Dobbiamo a Mirella Romano le foto delle cerimonie per l’affondamento del Santa Lucia e molto altro; senza il suo impegno e la sua ostinazione, e senza il suo dolore di orfana, quella tragedia sarebbe stata dimenticata. A lei, a Salvatore, a Nunzio sono dedicate queste righe, epilogo di un mio romanzo (Rita Bosso).

Adesso, che loro due non ci sono più da tempo e nulla di quello che allora esisteva sopravvive, tranne il porto e il cafè.

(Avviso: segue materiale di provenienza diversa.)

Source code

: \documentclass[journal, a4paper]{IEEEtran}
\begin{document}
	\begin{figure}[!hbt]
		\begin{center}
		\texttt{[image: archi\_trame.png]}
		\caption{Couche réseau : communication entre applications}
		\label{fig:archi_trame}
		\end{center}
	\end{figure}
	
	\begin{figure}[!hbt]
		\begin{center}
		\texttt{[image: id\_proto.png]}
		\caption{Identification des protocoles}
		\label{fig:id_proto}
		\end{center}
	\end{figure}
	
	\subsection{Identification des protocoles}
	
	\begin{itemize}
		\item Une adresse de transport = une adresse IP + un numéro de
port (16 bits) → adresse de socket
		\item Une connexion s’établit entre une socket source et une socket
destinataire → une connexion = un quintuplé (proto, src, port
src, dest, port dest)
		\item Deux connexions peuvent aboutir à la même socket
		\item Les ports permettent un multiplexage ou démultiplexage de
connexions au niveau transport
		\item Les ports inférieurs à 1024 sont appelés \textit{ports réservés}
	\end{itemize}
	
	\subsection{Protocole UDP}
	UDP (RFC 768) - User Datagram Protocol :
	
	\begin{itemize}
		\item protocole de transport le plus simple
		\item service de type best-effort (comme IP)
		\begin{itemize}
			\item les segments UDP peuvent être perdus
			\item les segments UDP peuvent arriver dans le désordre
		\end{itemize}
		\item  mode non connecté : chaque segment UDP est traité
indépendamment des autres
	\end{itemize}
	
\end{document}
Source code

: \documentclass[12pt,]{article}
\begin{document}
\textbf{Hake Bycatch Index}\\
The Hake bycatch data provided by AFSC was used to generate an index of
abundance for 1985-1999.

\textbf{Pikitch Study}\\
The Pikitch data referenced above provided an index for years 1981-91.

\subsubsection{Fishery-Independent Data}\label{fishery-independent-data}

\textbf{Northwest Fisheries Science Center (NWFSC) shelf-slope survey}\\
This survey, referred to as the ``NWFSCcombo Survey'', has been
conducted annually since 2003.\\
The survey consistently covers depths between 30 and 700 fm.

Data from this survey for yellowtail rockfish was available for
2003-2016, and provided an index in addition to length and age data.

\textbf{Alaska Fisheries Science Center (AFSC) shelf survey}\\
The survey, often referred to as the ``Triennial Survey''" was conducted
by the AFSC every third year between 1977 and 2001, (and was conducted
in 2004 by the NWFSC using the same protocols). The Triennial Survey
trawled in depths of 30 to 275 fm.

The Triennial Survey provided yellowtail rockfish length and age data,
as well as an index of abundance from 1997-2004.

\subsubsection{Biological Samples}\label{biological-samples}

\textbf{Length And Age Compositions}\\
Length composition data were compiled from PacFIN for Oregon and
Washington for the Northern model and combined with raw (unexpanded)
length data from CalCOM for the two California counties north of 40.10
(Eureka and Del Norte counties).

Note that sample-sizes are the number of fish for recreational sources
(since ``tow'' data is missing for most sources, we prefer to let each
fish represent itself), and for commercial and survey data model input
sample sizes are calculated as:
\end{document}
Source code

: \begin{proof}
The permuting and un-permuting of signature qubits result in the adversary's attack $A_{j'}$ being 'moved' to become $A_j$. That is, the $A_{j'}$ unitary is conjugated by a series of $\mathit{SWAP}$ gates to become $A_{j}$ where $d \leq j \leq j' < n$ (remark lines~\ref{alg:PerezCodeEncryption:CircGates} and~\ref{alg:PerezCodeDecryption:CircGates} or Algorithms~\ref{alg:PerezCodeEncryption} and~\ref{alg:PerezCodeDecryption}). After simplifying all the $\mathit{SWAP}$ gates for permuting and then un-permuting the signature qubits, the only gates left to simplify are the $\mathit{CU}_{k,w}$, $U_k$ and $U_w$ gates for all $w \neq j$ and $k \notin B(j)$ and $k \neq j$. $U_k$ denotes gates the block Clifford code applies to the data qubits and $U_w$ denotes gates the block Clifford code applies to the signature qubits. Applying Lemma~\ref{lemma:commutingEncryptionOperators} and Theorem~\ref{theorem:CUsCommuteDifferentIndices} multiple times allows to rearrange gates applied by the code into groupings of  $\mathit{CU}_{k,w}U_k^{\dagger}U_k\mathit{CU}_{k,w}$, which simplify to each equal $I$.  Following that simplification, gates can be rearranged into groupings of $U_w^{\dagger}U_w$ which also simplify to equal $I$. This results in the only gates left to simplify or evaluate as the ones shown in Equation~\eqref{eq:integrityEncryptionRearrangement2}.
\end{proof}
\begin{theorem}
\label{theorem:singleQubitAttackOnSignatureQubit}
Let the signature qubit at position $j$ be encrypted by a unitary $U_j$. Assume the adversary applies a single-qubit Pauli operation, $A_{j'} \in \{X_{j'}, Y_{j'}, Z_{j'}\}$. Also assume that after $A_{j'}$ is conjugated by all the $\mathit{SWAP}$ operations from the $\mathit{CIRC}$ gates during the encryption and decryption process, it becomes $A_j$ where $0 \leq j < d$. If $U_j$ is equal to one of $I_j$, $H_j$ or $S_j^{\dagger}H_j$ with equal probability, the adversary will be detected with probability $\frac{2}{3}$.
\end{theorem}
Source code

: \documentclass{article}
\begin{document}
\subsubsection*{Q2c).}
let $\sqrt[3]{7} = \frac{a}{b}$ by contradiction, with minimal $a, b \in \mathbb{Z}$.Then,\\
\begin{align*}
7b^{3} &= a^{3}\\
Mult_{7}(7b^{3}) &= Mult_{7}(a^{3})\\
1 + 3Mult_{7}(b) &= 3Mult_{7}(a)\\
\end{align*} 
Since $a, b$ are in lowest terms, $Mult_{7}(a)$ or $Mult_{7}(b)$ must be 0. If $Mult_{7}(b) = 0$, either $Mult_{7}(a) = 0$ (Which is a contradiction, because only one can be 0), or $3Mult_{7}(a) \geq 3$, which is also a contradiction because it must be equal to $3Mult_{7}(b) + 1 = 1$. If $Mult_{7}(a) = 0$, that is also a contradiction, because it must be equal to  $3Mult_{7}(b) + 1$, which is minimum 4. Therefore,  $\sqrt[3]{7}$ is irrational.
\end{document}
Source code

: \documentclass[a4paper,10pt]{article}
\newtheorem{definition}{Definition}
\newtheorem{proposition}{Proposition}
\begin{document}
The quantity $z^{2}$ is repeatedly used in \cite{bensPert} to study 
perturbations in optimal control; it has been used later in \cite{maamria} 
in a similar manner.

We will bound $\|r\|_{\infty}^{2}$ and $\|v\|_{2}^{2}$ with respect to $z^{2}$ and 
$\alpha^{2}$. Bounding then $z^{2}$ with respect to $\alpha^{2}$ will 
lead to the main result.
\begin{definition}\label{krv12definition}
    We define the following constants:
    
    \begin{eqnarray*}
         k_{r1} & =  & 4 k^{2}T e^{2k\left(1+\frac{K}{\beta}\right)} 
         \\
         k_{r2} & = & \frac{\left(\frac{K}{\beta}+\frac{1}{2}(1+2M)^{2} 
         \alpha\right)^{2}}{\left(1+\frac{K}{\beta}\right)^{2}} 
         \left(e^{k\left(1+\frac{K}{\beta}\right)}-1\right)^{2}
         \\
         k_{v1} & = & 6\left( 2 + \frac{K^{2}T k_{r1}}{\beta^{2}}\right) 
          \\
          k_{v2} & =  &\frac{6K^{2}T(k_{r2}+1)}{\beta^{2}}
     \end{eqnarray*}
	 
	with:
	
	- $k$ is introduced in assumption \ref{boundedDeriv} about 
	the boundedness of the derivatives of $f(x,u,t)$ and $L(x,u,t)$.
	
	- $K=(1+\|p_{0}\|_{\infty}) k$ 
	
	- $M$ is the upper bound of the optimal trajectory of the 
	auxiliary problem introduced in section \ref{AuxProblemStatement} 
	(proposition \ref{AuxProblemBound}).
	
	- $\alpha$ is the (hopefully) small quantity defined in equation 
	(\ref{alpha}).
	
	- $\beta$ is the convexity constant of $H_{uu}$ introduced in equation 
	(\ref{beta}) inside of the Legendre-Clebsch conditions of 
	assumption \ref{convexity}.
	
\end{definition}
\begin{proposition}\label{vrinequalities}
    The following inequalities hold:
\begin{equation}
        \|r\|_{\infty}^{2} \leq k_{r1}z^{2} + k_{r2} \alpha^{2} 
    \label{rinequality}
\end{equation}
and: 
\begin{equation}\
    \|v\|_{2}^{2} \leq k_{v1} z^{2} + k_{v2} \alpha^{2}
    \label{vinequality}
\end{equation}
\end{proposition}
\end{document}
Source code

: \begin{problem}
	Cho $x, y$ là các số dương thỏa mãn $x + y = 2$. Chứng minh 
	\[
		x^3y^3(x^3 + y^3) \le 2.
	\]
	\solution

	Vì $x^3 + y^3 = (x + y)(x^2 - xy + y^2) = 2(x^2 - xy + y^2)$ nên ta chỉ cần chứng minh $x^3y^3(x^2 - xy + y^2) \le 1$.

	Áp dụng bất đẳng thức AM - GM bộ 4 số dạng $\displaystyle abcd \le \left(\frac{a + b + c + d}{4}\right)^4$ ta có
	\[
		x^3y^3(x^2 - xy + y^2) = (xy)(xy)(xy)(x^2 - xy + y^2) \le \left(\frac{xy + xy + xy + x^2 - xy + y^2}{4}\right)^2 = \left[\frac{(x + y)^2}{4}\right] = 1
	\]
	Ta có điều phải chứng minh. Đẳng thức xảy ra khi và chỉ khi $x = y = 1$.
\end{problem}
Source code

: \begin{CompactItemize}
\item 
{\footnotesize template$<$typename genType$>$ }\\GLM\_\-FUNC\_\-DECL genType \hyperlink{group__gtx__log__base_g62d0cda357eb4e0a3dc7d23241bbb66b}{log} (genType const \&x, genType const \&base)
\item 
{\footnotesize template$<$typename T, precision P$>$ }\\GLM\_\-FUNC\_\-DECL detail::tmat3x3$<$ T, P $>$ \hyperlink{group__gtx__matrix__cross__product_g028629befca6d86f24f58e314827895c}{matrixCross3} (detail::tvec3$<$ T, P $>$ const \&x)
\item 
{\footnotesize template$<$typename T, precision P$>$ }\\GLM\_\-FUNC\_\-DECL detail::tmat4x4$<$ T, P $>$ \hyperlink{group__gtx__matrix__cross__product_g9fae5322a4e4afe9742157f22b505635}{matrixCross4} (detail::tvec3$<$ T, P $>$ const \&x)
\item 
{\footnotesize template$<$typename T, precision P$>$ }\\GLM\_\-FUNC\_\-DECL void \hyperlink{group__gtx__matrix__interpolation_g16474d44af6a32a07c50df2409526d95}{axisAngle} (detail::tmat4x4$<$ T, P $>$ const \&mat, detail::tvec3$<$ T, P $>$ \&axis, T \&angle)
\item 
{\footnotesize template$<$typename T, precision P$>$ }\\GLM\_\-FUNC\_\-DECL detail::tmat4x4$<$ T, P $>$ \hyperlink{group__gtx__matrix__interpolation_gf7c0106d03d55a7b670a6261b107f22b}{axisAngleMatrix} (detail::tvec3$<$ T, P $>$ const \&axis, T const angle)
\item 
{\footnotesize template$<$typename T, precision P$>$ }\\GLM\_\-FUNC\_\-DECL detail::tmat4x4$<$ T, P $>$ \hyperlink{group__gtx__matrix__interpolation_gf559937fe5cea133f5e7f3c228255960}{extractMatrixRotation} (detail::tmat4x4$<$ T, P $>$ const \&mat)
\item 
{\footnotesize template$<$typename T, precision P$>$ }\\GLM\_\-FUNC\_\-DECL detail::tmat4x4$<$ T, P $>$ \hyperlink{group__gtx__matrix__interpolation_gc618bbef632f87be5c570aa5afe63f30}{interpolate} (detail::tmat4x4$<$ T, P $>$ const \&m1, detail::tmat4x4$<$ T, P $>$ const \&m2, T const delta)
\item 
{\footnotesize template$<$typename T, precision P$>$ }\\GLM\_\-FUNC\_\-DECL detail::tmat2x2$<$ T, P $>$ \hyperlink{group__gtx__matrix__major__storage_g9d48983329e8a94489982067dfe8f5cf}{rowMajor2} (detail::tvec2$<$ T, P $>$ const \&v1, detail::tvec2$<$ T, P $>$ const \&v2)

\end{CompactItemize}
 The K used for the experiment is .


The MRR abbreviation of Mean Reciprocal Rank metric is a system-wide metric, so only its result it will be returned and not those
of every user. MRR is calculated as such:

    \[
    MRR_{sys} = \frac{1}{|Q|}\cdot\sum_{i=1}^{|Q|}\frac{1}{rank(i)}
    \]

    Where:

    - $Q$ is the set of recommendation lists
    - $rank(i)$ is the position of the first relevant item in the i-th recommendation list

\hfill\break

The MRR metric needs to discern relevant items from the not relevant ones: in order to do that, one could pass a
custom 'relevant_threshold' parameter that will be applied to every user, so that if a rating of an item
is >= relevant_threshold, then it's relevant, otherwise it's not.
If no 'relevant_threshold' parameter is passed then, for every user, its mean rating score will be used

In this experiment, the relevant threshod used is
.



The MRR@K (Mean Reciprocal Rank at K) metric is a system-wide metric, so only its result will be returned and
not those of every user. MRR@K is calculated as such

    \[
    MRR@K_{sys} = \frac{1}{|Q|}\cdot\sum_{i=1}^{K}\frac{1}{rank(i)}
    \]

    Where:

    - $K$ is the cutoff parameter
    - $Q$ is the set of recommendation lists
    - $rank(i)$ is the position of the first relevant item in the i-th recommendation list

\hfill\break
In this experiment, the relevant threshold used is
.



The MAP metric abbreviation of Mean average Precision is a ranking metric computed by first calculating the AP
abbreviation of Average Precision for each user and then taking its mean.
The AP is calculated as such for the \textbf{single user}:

Adesso, che anche la mia ora è vicina e i dolori sono sempre più acuti.

Adesso io torno qua e li rivedo così come li vidi quel giorno; nulla più di quanto compresi allora comprendo, ho solo più parole per dirlo.

Ho sette anni, la gente che mi viene incontro urla e piange; scendono dal cimitero, lo so, corrono alle loro case. Anche mio padre e mia madre sono andati al cimitero per il funerale del vecchio maggiore Califano ma non li vedo tra la gente che torna, la porta del cafè è chiusa; prendo il grottone di Pascarella e poi la rampa di scale che porta alla Parata. È una giornata di luglio calda, luminosa; la garitta che, ai tempi del confino, era occupata dai militi, adesso è vuota, non ha porta, non l’ha mai avuta, è solo un casotto grande quanto un cesso; entro, mi rannicchio contro il muro.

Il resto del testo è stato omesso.